SC Tiligul-Tiras Tiraspol was a Moldovan football club based in Tiraspol. They played in the Divizia Naţională, the top division in Moldovan football. Their home stadium was Stadionul Municipal. Currently the club's football academy is associated with another Moldovan club FC Zaria Bălți and competes in football competitions as its reserve team in lower Moldovan leagues.

History

Names
 Spartak (1938 in Ukrainian SSR)
 Pischevik (1961–1962)
 Luceafărul (1963–1965)
 Dnestr (1967, 1968–1969)
 Energiya (1967)
 Start (1978)
 Avtomobilist (1979–1985)  
 Tekstilschik (1986–1989)
 Tiras (1990)
 Tiligul (1991–2003)
 Tiligul-Tiras (2004–2009)
 Olimpia-2-Tiligul (2009–2011)
 Olimpia-2 (2011–2014)
 Zaria-2 Bălți (2014–present)

Historical outlook
Tiligul Tiraspol was the original and oldest football team in Tiraspol, the capital of Transnistria. It was traditionally the city's only team, but in 2002 the team formerly known as Constructorul Chişinău moved to Tiraspol and changed its name to FC Tiraspol, and the same year FC Sheriff was founded as well, thus bringing the number of home teams to three. If the USSR had not dissolved, they would have played in the USSR Top League in 1992, because they were runners-up of the USSR First League in 1991. Since the establishment of the National championship, the club along with Zimbru Chişinău were main contenders for the top titles. With establishing of Sheriff Tiraspol, Tiligul has faded away and eventually creased its operations. Sheriff became the best club not only in the city but across the whole Republic of Moldova.

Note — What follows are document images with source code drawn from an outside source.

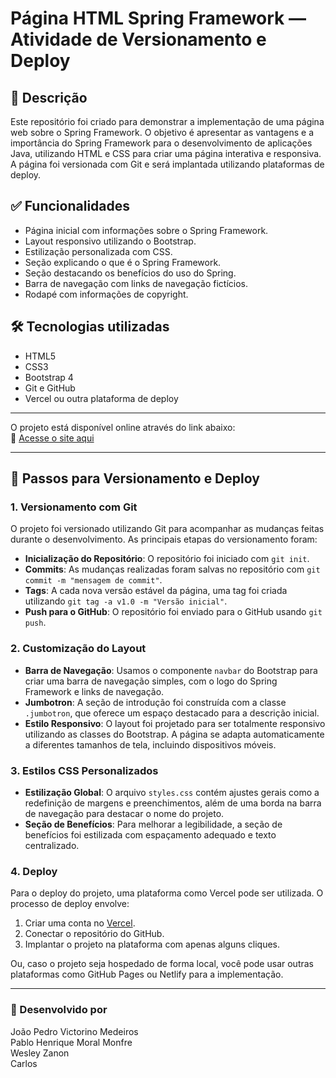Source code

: # Página HTML Spring Framework — Atividade de Versionamento e Deploy

## 📄 Descrição
Este repositório foi criado para demonstrar a implementação de uma página web sobre o Spring Framework. O objetivo é apresentar as vantagens e a importância do Spring Framework para o desenvolvimento de aplicações Java, utilizando HTML e CSS para criar uma página interativa e responsiva. A página foi versionada com Git e será implantada utilizando plataformas de deploy.

## ✅ Funcionalidades
- Página inicial com informações sobre o Spring Framework.
- Layout responsivo utilizando o Bootstrap.
- Estilização personalizada com CSS.
- Seção explicando o que é o Spring Framework.
- Seção destacando os benefícios do uso do Spring.
- Barra de navegação com links de navegação fictícios.
- Rodapé com informações de copyright.

## 🛠️ Tecnologias utilizadas
- HTML5
- CSS3
- Bootstrap 4
- Git e GitHub
- Vercel ou outra plataforma de deploy

---

O projeto está disponível online através do link abaixo:  
🔗 [Acesse o site aqui](https://atividade-05-desenvolvimento-hhixasudi.vercel.app/)  

---

## 🚀 Passos para Versionamento e Deploy

### 1. **Versionamento com Git**
O projeto foi versionado utilizando Git para acompanhar as mudanças feitas durante o desenvolvimento. As principais etapas do versionamento foram:
- **Inicialização do Repositório**: O repositório foi iniciado com `git init`.
- **Commits**: As mudanças realizadas foram salvas no repositório com `git commit -m "mensagem de commit"`.
- **Tags**: A cada nova versão estável da página, uma tag foi criada utilizando `git tag -a v1.0 -m "Versão inicial"`.
- **Push para o GitHub**: O repositório foi enviado para o GitHub usando `git push`.

### 2. **Customização do Layout**
- **Barra de Navegação**: Usamos o componente `navbar` do Bootstrap para criar uma barra de navegação simples, com o logo do Spring Framework e links de navegação.
- **Jumbotron**: A seção de introdução foi construída com a classe `.jumbotron`, que oferece um espaço destacado para a descrição inicial.
- **Estilo Responsivo**: O layout foi projetado para ser totalmente responsivo utilizando as classes do Bootstrap. A página se adapta automaticamente a diferentes tamanhos de tela, incluindo dispositivos móveis.

### 3. **Estilos CSS Personalizados**
- **Estilização Global**: O arquivo `styles.css` contém ajustes gerais como a redefinição de margens e preenchimentos, além de uma borda na barra de navegação para destacar o nome do projeto.
- **Seção de Benefícios**: Para melhorar a legibilidade, a seção de benefícios foi estilizada com espaçamento adequado e texto centralizado.

### 4. **Deploy**
Para o deploy do projeto, uma plataforma como Vercel pode ser utilizada. O processo de deploy envolve:
1. Criar uma conta no [Vercel](https://vercel.com).
2. Conectar o repositório do GitHub.
3. Implantar o projeto na plataforma com apenas alguns cliques.
   
Ou, caso o projeto seja hospedado de forma local, você pode usar outras plataformas como GitHub Pages ou Netlify para a implementação.

---

### 👤 Desenvolvido por
João Pedro Victorino Medeiros    
Pablo Henrique Moral Monfre      
Wesley Zanon                                   
Carlos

Among its most famous former players is Serghei Covalciuc, who was discovered in 1999 and was hired to play for Spartak Moscow.

Tiligul took part in European club competitions five times but never won a match in either Cup Winner's Cup or UEFA Cup qualifying which makes them one of the rare teams to have played at least 10 matches in European club competitions (Intertoto Cup excluded) without scoring any victories (though the record for being the least successful team in European club competitions is believed to be Etzella Ettelbruck (Luxembourg) because Etzella lost all their twelve games in UEFA Cup qualifying rounds between 2001 and 2007).

Tiligul's colors were crimson shirts and shorts at home and either white shirts and shorts or violet shirts and shorts on the road.

Tiligul-Tiras had to cease operations after they were not able to provide the necessary funds to keep the club alive.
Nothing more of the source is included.